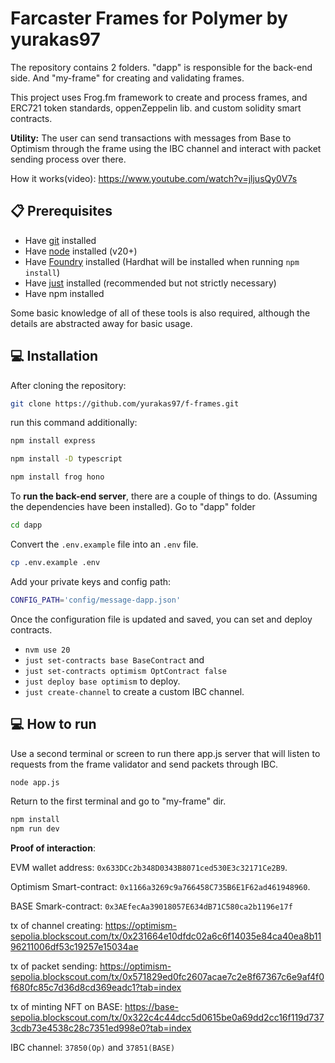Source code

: # Farcaster Frames for Polymer by yurakas97

The repository contains 2 folders. "dapp" is responsible for the back-end side. And "my-frame" for creating and validating frames.

This project uses Frog.fm framework to create and process frames, and ERC721 token standards, oppenZeppelin lib. and custom solidity smart contracts.

**Utility:** The user can send transactions with messages from Base to Optimism through the frame using the IBC channel and interact with packet sending process over there.

How it works(video): https://www.youtube.com/watch?v=jljusQy0V7s


## 📋 Prerequisites


- Have [git](https://git-scm.com/downloads) installed
- Have [node](https://nodejs.org) installed (v20+)
- Have [Foundry](https://book.getfoundry.sh/getting-started/installation) installed (Hardhat will be installed when running `npm install`)
- Have [just](https://just.systems/man/en/chapter_1.html) installed (recommended but not strictly necessary)
- Have npm installed

Some basic knowledge of all of these tools is also required, although the details are abstracted away for basic usage.

## 💻 Installation

After cloning the repository: 
```bash 
git clone https://github.com/yurakas97/f-frames.git
```
run this command additionally:
```bash
npm install express
```
```bash
npm install -D typescript
```
```bash
npm install frog hono
```

To **run the back-end server**, there are a couple of things to do. (Assuming the dependencies have been installed). Go to "dapp" folder
```bash
cd dapp
```
Convert the `.env.example` file into an `.env` file.
```bash
cp .env.example .env
```
Add your private keys and config path:
```bash
CONFIG_PATH='config/message-dapp.json'
```

Once the configuration file is updated and saved, you can set and deploy contracts.

- ```nvm use 20```
- ```just set-contracts base BaseContract``` and
- ```just set-contracts optimism OptContract false```
- ```just deploy base optimism``` to deploy.
- ```just create-channel``` to create a custom IBC channel.

## 💻 How to run

Use a second terminal or screen to run there app.js server that will listen to requests from the frame validator and send packets through IBC.
```bash
node app.js
```
Return to the first terminal and go to "my-frame" dir.
```bash
npm install
npm run dev
```


  **Proof of interaction**:

EVM wallet address: ```0x633DCc2b348D0343B8071ced530E3c32171Ce2B9```. 

Optimism Smart-contract: ```0x1166a3269c9a766458C735B6E1F62ad461948960```.

BASE Smark-contract: ```0x3AEfecAa39018057E634dB71C580ca2b1196e17f```

tx of channel creating: https://optimism-sepolia.blockscout.com/tx/0x231664e10dfdc02a6c6f14035e84ca40ea8b1196211006df53c19257e15034ae

tx of packet sending: https://optimism-sepolia.blockscout.com/tx/0x571829ed0fc2607acae7c2e8f67367c6e9af4f0f680fc85c7d36d8cd369eadc1?tab=index

tx of minting NFT on BASE: https://base-sepolia.blockscout.com/tx/0x322c4c44dcc5d0615be0a69dd2cc16f119d7373cdb73e4538c28c7351ed998e0?tab=index

IBC channel: ```37850(Op)``` and ```37851(BASE)```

__________________________________________________

What to work on → Return every line above in which the string "node" occurs.

Answer for the task →
- Have [node](https://nodejs.org) installed (v20+)
node app.js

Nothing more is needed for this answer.